**RECORDS SUPPLIED**

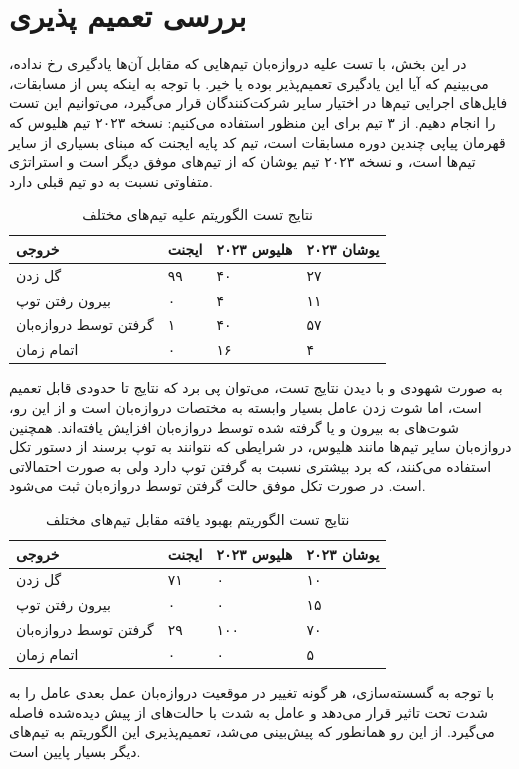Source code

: \section{بررسی تعمیم پذیری}
در این بخش، با تست علیه دروازه‌بان تیم‌هایی که مقابل آن‌ها یادگیری رخ نداده، می‌بینیم که آیا این یادگیری تعمیم‌پذیر بوده یا خیر.
با توجه به اینکه پس از مسابقات، فایل‌های اجرایی تیم‌ها در اختیار سایر شرکت‌کنندگان قرار می‌گیرد، می‌توانیم این تست را انجام دهیم.
از ۳ تیم برای این منظور استفاده می‌کنیم:
نسخه ۲۰۲۳ تیم 
هلیوس
 که قهرمان پیاپی چندین دوره مسابقات است، تیم کد پایه ایجنت
 که مبنای بسیاری از سایر تیم‌ها است،
و نسخه ۲۰۲۳ تیم یوشان
 که از تیم‌های موفق دیگر است و استراتژی متفاوتی نسبت به دو تیم قبلی دارد.

\begin{table}[H]
    \centering
    \caption{نتایج تست الگوریتم  علیه تیم‌های مختلف}\label{tab:generalization}
    \begin{tabular}{ |p{4cm}|p{3cm}|p{3cm}|p{3cm}|  }
            \hline
            خروجی & ایجنت & هلیوس ۲۰۲۳ & یوشان ۲۰۲۳\\
            \hline
            گل زدن & ۹۹ & ۴۰ & ۲۷ \\
            \hline
            بیرون رفتن توپ & ۰ &۴ & ۱۱ \\
            \hline
            گرفتن توسط دروازه‌بان & ۱ &۴۰ & ۵۷ \\
            \hline
            اتمام زمان & ۰ &۱۶ & ۴ \\
            \hline
        \end{tabular}
\end{table}
به صورت شهودی و با دیدن نتایج تست، می‌توان پی برد که نتایج تا حدودی قابل تعمیم است، اما شوت زدن عامل بسیار وابسته به مختصات دروازه‌بان است و از این رو، شوت‌های به بیرون و یا گرفته شده توسط دروازه‌بان افزایش یافته‌اند.
همچنین دروازه‌بان سایر تیم‌ها مانند هلیوس،
 در شرایطی که نتوانند به توپ برسند از دستور تکل استفاده می‌کنند، که برد بیشتری نسبت به گرفتن توپ دارد ولی به صورت احتمالاتی است. در صورت تکل موفق حالت گرفتن توسط دروازه‌بان ثبت می‌شود.

\begin{table}[H]
    \centering
    \caption{نتایج تست الگوریتم  بهبود یافته مقابل تیم‌های مختلف}\label{tab:dqn_generalization}
    \begin{tabular}{ |p{4cm}|p{3cm}|p{3cm}|p{3cm}|  }
            \hline
            خروجی & ایجنت & هلیوس ۲۰۲۳ & یوشان ۲۰۲۳\\
            \hline
            گل زدن & ۷۱ & ۰ & ۱۰ \\
            \hline
            بیرون رفتن توپ & ۰ &۰ & ۱۵ \\
            \hline
            گرفتن توسط دروازه‌بان & ۲۹ &۱۰۰ & ۷۰ \\
            \hline
            اتمام زمان & ۰ &۰ & ۵ \\
            \hline
        \end{tabular}
\end{table}
با توجه به گسسته‌سازی، هر گونه تغییر در موقعیت دروازه‌بان عمل بعدی عامل را به شدت تحت تاثیر قرار می‌دهد و عامل به شدت با حالت‌های از پیش دیده‌شده فاصله می‌گیرد.
از این رو همانطور که پیش‌بینی می‌شد، تعمیم‌پذیری این الگوریتم به تیم‌های دیگر بسیار پایین است.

**WHAT THIS TASK INVOLVES**
Exclude the pictures, then write out every record exactly as it stands.

**YOUR RESPONSE**
Source code

: \section{بررسی تعمیم پذیری}
در این بخش، با تست علیه دروازه‌بان تیم‌هایی که مقابل آن‌ها یادگیری رخ نداده، می‌بینیم که آیا این یادگیری تعمیم‌پذیر بوده یا خیر.
با توجه به اینکه پس از مسابقات، فایل‌های اجرایی تیم‌ها در اختیار سایر شرکت‌کنندگان قرار می‌گیرد، می‌توانیم این تست را انجام دهیم.
از ۳ تیم برای این منظور استفاده می‌کنیم:
نسخه ۲۰۲۳ تیم 
هلیوس
 که قهرمان پیاپی چندین دوره مسابقات است، تیم کد پایه ایجنت
 که مبنای بسیاری از سایر تیم‌ها است،
و نسخه ۲۰۲۳ تیم یوشان
 که از تیم‌های موفق دیگر است و استراتژی متفاوتی نسبت به دو تیم قبلی دارد.

\begin{table}[H]
    \centering
    \caption{نتایج تست الگوریتم  علیه تیم‌های مختلف}\label{tab:generalization}
    \begin{tabular}{ |p{4cm}|p{3cm}|p{3cm}|p{3cm}|  }
            \hline
            خروجی & ایجنت & هلیوس ۲۰۲۳ & یوشان ۲۰۲۳\\
            \hline
            گل زدن & ۹۹ & ۴۰ & ۲۷ \\
            \hline
            بیرون رفتن توپ & ۰ &۴ & ۱۱ \\
            \hline
            گرفتن توسط دروازه‌بان & ۱ &۴۰ & ۵۷ \\
            \hline
            اتمام زمان & ۰ &۱۶ & ۴ \\
            \hline
        \end{tabular}
\end{table}
به صورت شهودی و با دیدن نتایج تست، می‌توان پی برد که نتایج تا حدودی قابل تعمیم است، اما شوت زدن عامل بسیار وابسته به مختصات دروازه‌بان است و از این رو، شوت‌های به بیرون و یا گرفته شده توسط دروازه‌بان افزایش یافته‌اند.
همچنین دروازه‌بان سایر تیم‌ها مانند هلیوس،
 در شرایطی که نتوانند به توپ برسند از دستور تکل استفاده می‌کنند، که برد بیشتری نسبت به گرفتن توپ دارد ولی به صورت احتمالاتی است. در صورت تکل موفق حالت گرفتن توسط دروازه‌بان ثبت می‌شود.

\begin{table}[H]
    \centering
    \caption{نتایج تست الگوریتم  بهبود یافته مقابل تیم‌های مختلف}\label{tab:dqn_generalization}
    \begin{tabular}{ |p{4cm}|p{3cm}|p{3cm}|p{3cm}|  }
            \hline
            خروجی & ایجنت & هلیوس ۲۰۲۳ & یوشان ۲۰۲۳\\
            \hline
            گل زدن & ۷۱ & ۰ & ۱۰ \\
            \hline
            بیرون رفتن توپ & ۰ &۰ & ۱۵ \\
            \hline
            گرفتن توسط دروازه‌بان & ۲۹ &۱۰۰ & ۷۰ \\
            \hline
            اتمام زمان & ۰ &۰ & ۵ \\
            \hline
        \end{tabular}
\end{table}
با توجه به گسسته‌سازی، هر گونه تغییر در موقعیت دروازه‌بان عمل بعدی عامل را به شدت تحت تاثیر قرار می‌دهد و عامل به شدت با حالت‌های از پیش دیده‌شده فاصله می‌گیرد.
از این رو همانطور که پیش‌بینی می‌شد، تعمیم‌پذیری این الگوریتم به تیم‌های دیگر بسیار پایین است.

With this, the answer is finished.